Stripe Connector for the Apple App Store
Manage your revenue recognition in Stripe by importing data from the Apple App Store.
The Stripe Connector for the Apple App Store lets you automatically import subscription purchases from the Apple App Store into Stripe Revenue Recognition.
The benefits of using Revenue Recognition for the Apple App Store are:
- Near real-time availability: Set up daily, automated imports from the Apple App Store. This minimizes manual work and reduces corrections at month-end.
- Increased accuracy: Improve recognition accuracy by considering time zone differences.
- Improved refund treatment: Associate refunds with original purchases, and generate more accurate refund journal entries that adjust deferred revenue instead of treating refunds as negative line items.
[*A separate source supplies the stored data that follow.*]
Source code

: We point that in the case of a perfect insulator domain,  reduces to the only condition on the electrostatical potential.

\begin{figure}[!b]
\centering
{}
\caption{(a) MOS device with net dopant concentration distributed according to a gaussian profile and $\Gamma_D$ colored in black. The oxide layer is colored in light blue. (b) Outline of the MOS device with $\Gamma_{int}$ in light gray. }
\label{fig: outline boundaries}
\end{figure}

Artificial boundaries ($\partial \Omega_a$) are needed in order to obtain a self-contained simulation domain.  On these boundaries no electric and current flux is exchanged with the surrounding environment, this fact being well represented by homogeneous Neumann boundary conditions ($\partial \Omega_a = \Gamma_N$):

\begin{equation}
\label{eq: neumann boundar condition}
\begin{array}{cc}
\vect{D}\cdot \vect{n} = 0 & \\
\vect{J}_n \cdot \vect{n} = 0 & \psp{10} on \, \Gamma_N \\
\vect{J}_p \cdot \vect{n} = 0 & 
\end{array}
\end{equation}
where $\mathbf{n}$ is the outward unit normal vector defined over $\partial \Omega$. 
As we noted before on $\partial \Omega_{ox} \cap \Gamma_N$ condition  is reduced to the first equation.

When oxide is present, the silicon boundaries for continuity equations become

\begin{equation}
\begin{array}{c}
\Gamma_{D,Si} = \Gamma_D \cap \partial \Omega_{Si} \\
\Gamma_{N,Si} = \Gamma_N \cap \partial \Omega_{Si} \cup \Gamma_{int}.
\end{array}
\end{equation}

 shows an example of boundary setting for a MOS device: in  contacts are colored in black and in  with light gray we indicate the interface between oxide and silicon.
- Audit by subscribers: Break down numbers on a per subscriber basis for easier audits.
Get started
To import data from the Apple App Store, set up the Stripe Connector for the Apple App Store. It can take up to 36 hours for your reports to reflect imported data.
Backfill historical data
When you onboard, the connector backfills up to 1 year of historical data.
Handle Apple transactions previously imported through manual data import
If you previously imported data from the Apple App Store using the Revenue Recognition data import feature, you want to avoid double-counting Apple revenue upon switching to the automated connector.
To migrate from manual data imports to the connector, delete all Apple transactions from the past year that you manually uploaded using data import CSVs. The connector replaces these transactions with the entries it generates during import.
Note
Because the connector only backfills up to 1 year of historical data, we recommend keeping your data import CSV uploads for Apple transactions that occurred more than 1 year ago.
Examples
Subscription purchase
A subscriber purchases 1 unit of a News Plan Monthly subscription on December 3. The subscription is valid for 1 month, which means the service period is December 3 to January 3. The customer pays 32 USD, but the developer receives 31 USD.
The developer proceeds count toward revenue rather than customer price, because the customer price also includes taxes and Apple commissions. Revenue is billed and paid in full on December 3. Stripe recognizes most of the revenue in December, and a smaller portion in January.
At the end of January, the summary might look like this:
Account | December | January |
---|---|---|
External Asset | +31 | |
Revenue | +28 | +3 |
Deferred Revenue | +3 | -3 |
Subscription refund
A subscriber purchases a 3-month subscription on January 2. The service period is January 2 to April 2. The customer pays 91 USD, but the developer receives 90 USD. On February 1, the customer receives a full refund.
During a full refund:
- The customer receives their money back.
- Recognized revenue is offset by the refunds in a contra revenue account.
- The unused portion of the subscription revenue is cleared from the deferred revenue.
The refund reduces the external assets balance by 90 USD. The customer received 30 days of service, so you add 30 USD to the external refunds balance. The remainder of the deferred revenue–60 USD in this example–is also cleared.
At the end of April, the summary might look like this:
Account | December | January |
---|---|---|
Revenue | +30 | |
Deferred Revenue | +60 | -60 |
External Asset | +90 | -90 |
External Refunds | +30 |
Free trial
Stripe doesn’t generate journal entries for free trials.
Limitations
The most detailed level of reporting that Stripe can provide is audit by subscriber. We can’t provide an audit by invoice view because the financial reports from the Apple App Store don’t include invoice IDs.
Stripe also can’t book tax liability and Apple commissions because Apple doesn’t provide this data.
Audit numbers
To view account balances for an Apple subscriber:
- Click a number in the Monthly summary section to view a list of customers. Apple subscribers have names that consist solely of numbers.
- Click any Apple subscriber to enter the audit view.